(Data records)

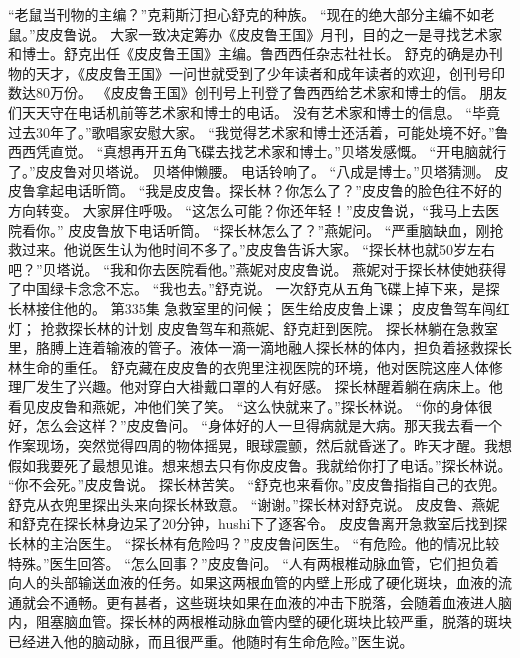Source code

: \documentclass[a4paper,12pt,UTF8,twoside]{ctexbook}
\begin{document}
        “老鼠当刊物的主编？”克莉斯汀担心舒克的种族。  
        “现在的绝大部分主编不如老鼠。”皮皮鲁说。  
        大家一致决定筹办《皮皮鲁王国》月刊，目的之一是寻找艺术家和博士。舒克出任《皮皮鲁王国》主编。鲁西西任杂志社社长。  
        舒克的确是办刊物的天才，《皮皮鲁王国》一问世就受到了少年读者和成年读者的欢迎，创刊号印数达80万份。  
        《皮皮鲁王国》创刊号上刊登了鲁西西给艺术家和博士的信。        
        朋友们天天守在电话机前等艺术家和博士的电话。  
        没有艺术家和博士的信息。  
        “毕竟过去30年了。”歌唱家安慰大家。  
        “我觉得艺术家和博士还活着，可能处境不好。”鲁西西凭直觉。  
        “真想再开五角飞碟去找艺术家和博士。”贝塔发感慨。  
        “开电脑就行了。”皮皮鲁对贝塔说。  
        贝塔伸懒腰。  
        电话铃响了。  
        “八成是博士。”贝塔猜测。  
        皮皮鲁拿起电话昕筒。  
        “我是皮皮鲁。探长林？你怎么了？”皮皮鲁的脸色往不好的方向转变。  
        大家屏住呼吸。  
        “这怎么可能？你还年轻！”皮皮鲁说，“我马上去医院看你。”  
        皮皮鲁放下电话听筒。  
        “探长林怎么了？”燕妮问。  
        “严重脑缺血，刚抢救过来。他说医生认为他时间不多了。”皮皮鲁告诉大家。  
        “探长林也就50岁左右吧？”贝塔说。  
        “我和你去医院看他。”燕妮对皮皮鲁说。        
        燕妮对于探长林使她获得了中国绿卡念念不忘。  
        “我也去。”舒克说。  
        一次舒克从五角飞碟上掉下来，是探长林接住他的。          第335集  
        急救室里的问候；  
        医生给皮皮鲁上课；  
        皮皮鲁驾车闯红灯；  
        抢救探长林的计划    
        皮皮鲁驾车和燕妮、舒克赶到医院。  
        探长林躺在急救室里，胳膊上连着输液的管子。液体一滴一滴地融人探长林的体内，担负着拯救探长林生命的重任。  
        舒克藏在皮皮鲁的衣兜里注视医院的环境，他对医院这座人体修理厂发生了兴趣。他对穿白大褂戴口罩的人有好感。  
        探长林醒着躺在病床上。他看见皮皮鲁和燕妮，冲他们笑了笑。  
        “这么快就来了。”探长林说。  
        “你的身体很好，怎么会这样？”皮皮鲁问。        
        “身体好的人一旦得病就是大病。那天我去看一个作案现场，突然觉得四周的物体摇晃，眼球震颤，然后就昏迷了。昨天才醒。我想假如我要死了最想见谁。想来想去只有你皮皮鲁。我就给你打了电话。”探长林说。  
        “你不会死。”皮皮鲁说。  
        探长林苦笑。  
        “舒克也来看你。”皮皮鲁指指自己的衣兜。  
        舒克从衣兜里探出头来向探长林致意。  
        “谢谢。”探长林对舒克说。  
        皮皮鲁、燕妮和舒克在探长林身边呆了20分钟，hushi下了逐客令。  
        皮皮鲁离开急救室后找到探长林的主治医生。  
        “探长林有危险吗？”皮皮鲁问医生。  
        “有危险。他的情况比较特殊。”医生回答。  
        “怎么回事？”皮皮鲁问。  
        “人有两根椎动脉血管，它们担负着向人的头部输送血液的任务。如果这两根血管的内壁上形成了硬化斑块，血液的流通就会不通畅。更有甚者，这些斑块如果在血液的冲击下脱落，会随着血液进人脑内，阻塞脑血管。探长林的两根椎动脉血管内壁的硬化斑块比较严重，脱落的斑块已经进入他的脑动脉，而且很严重。他随时有生命危险。”医生说。  
\end{document}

* [Required work] Each line above that contains the word "探长林说" should be returned.

* [Result of this task]
        “这么快就来了。”探长林说。  
        “身体好的人一旦得病就是大病。那天我去看一个作案现场，突然觉得四周的物体摇晃，眼球震颤，然后就昏迷了。昨天才醒。我想假如我要死了最想见谁。想来想去只有你皮皮鲁。我就给你打了电话。”探长林说。  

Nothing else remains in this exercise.